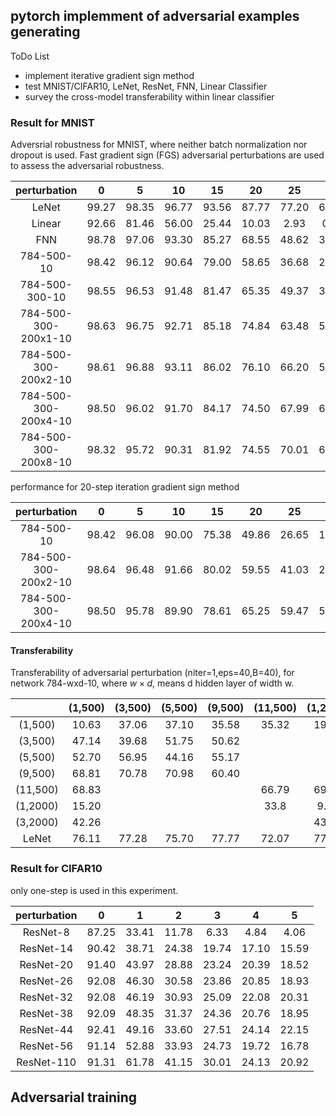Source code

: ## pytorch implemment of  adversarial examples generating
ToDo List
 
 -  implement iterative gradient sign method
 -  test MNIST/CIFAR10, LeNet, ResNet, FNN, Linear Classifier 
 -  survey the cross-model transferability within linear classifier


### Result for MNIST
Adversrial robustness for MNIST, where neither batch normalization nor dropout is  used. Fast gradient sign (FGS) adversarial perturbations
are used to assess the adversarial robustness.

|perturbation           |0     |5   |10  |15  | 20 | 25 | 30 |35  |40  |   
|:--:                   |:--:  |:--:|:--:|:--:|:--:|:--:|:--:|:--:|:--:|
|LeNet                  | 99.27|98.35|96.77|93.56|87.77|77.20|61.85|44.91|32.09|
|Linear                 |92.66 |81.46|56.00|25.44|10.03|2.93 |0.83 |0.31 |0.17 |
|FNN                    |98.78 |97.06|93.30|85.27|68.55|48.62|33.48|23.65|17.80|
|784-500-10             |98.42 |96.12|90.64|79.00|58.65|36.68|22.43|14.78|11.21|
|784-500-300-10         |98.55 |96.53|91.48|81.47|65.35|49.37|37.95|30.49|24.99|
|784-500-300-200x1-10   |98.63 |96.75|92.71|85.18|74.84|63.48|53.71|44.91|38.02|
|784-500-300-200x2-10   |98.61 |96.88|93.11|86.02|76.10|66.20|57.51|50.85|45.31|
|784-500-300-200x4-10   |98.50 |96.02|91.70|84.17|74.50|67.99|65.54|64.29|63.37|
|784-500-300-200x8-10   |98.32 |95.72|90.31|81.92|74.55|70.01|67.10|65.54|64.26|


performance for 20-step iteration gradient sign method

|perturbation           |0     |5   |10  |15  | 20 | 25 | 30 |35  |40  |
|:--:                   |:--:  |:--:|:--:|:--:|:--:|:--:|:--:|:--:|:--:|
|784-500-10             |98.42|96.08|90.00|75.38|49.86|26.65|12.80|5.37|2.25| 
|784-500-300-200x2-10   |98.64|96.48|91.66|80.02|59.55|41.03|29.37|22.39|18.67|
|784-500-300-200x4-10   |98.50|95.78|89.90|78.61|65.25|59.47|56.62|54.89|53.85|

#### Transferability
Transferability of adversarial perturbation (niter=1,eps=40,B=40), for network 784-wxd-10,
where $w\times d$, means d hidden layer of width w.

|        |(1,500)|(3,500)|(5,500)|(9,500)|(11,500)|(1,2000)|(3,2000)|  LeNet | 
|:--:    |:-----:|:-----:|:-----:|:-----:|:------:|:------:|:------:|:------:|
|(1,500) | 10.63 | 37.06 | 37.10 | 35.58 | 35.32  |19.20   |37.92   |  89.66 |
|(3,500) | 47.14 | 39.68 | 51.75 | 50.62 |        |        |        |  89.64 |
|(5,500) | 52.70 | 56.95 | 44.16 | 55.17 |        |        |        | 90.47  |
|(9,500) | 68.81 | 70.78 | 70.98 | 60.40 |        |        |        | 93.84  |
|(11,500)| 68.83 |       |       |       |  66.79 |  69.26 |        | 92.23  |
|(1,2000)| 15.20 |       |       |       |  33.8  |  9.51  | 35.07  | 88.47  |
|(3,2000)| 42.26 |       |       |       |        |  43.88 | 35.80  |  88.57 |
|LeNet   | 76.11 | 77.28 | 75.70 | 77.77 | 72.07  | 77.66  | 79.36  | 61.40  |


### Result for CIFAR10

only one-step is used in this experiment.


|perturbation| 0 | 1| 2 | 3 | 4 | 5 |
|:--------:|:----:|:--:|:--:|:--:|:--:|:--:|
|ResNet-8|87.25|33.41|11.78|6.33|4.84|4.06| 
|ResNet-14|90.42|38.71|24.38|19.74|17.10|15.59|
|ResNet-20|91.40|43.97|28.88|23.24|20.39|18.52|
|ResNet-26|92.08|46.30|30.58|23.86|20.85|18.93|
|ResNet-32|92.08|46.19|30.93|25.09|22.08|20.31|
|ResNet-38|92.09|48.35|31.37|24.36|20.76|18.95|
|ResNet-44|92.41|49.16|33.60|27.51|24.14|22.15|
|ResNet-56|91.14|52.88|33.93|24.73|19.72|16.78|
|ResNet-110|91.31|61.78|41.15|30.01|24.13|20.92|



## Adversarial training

What you will do. Everything in the listing above, apart from its pictures, must be repeated exactly.

Solution.
Source code

: ## pytorch implemment of  adversarial examples generating
ToDo List
 
 -  implement iterative gradient sign method
 -  test MNIST/CIFAR10, LeNet, ResNet, FNN, Linear Classifier 
 -  survey the cross-model transferability within linear classifier


### Result for MNIST
Adversrial robustness for MNIST, where neither batch normalization nor dropout is  used. Fast gradient sign (FGS) adversarial perturbations
are used to assess the adversarial robustness.

|perturbation           |0     |5   |10  |15  | 20 | 25 | 30 |35  |40  |   
|:--:                   |:--:  |:--:|:--:|:--:|:--:|:--:|:--:|:--:|:--:|
|LeNet                  | 99.27|98.35|96.77|93.56|87.77|77.20|61.85|44.91|32.09|
|Linear                 |92.66 |81.46|56.00|25.44|10.03|2.93 |0.83 |0.31 |0.17 |
|FNN                    |98.78 |97.06|93.30|85.27|68.55|48.62|33.48|23.65|17.80|
|784-500-10             |98.42 |96.12|90.64|79.00|58.65|36.68|22.43|14.78|11.21|
|784-500-300-10         |98.55 |96.53|91.48|81.47|65.35|49.37|37.95|30.49|24.99|
|784-500-300-200x1-10   |98.63 |96.75|92.71|85.18|74.84|63.48|53.71|44.91|38.02|
|784-500-300-200x2-10   |98.61 |96.88|93.11|86.02|76.10|66.20|57.51|50.85|45.31|
|784-500-300-200x4-10   |98.50 |96.02|91.70|84.17|74.50|67.99|65.54|64.29|63.37|
|784-500-300-200x8-10   |98.32 |95.72|90.31|81.92|74.55|70.01|67.10|65.54|64.26|


performance for 20-step iteration gradient sign method

|perturbation           |0     |5   |10  |15  | 20 | 25 | 30 |35  |40  |
|:--:                   |:--:  |:--:|:--:|:--:|:--:|:--:|:--:|:--:|:--:|
|784-500-10             |98.42|96.08|90.00|75.38|49.86|26.65|12.80|5.37|2.25| 
|784-500-300-200x2-10   |98.64|96.48|91.66|80.02|59.55|41.03|29.37|22.39|18.67|
|784-500-300-200x4-10   |98.50|95.78|89.90|78.61|65.25|59.47|56.62|54.89|53.85|

#### Transferability
Transferability of adversarial perturbation (niter=1,eps=40,B=40), for network 784-wxd-10,
where $w\times d$, means d hidden layer of width w.

|        |(1,500)|(3,500)|(5,500)|(9,500)|(11,500)|(1,2000)|(3,2000)|  LeNet | 
|:--:    |:-----:|:-----:|:-----:|:-----:|:------:|:------:|:------:|:------:|
|(1,500) | 10.63 | 37.06 | 37.10 | 35.58 | 35.32  |19.20   |37.92   |  89.66 |
|(3,500) | 47.14 | 39.68 | 51.75 | 50.62 |        |        |        |  89.64 |
|(5,500) | 52.70 | 56.95 | 44.16 | 55.17 |        |        |        | 90.47  |
|(9,500) | 68.81 | 70.78 | 70.98 | 60.40 |        |        |        | 93.84  |
|(11,500)| 68.83 |       |       |       |  66.79 |  69.26 |        | 92.23  |
|(1,2000)| 15.20 |       |       |       |  33.8  |  9.51  | 35.07  | 88.47  |
|(3,2000)| 42.26 |       |       |       |        |  43.88 | 35.80  |  88.57 |
|LeNet   | 76.11 | 77.28 | 75.70 | 77.77 | 72.07  | 77.66  | 79.36  | 61.40  |


### Result for CIFAR10

only one-step is used in this experiment.


|perturbation| 0 | 1| 2 | 3 | 4 | 5 |
|:--------:|:----:|:--:|:--:|:--:|:--:|:--:|
|ResNet-8|87.25|33.41|11.78|6.33|4.84|4.06| 
|ResNet-14|90.42|38.71|24.38|19.74|17.10|15.59|
|ResNet-20|91.40|43.97|28.88|23.24|20.39|18.52|
|ResNet-26|92.08|46.30|30.58|23.86|20.85|18.93|
|ResNet-32|92.08|46.19|30.93|25.09|22.08|20.31|
|ResNet-38|92.09|48.35|31.37|24.36|20.76|18.95|
|ResNet-44|92.41|49.16|33.60|27.51|24.14|22.15|
|ResNet-56|91.14|52.88|33.93|24.73|19.72|16.78|
|ResNet-110|91.31|61.78|41.15|30.01|24.13|20.92|



## Adversarial training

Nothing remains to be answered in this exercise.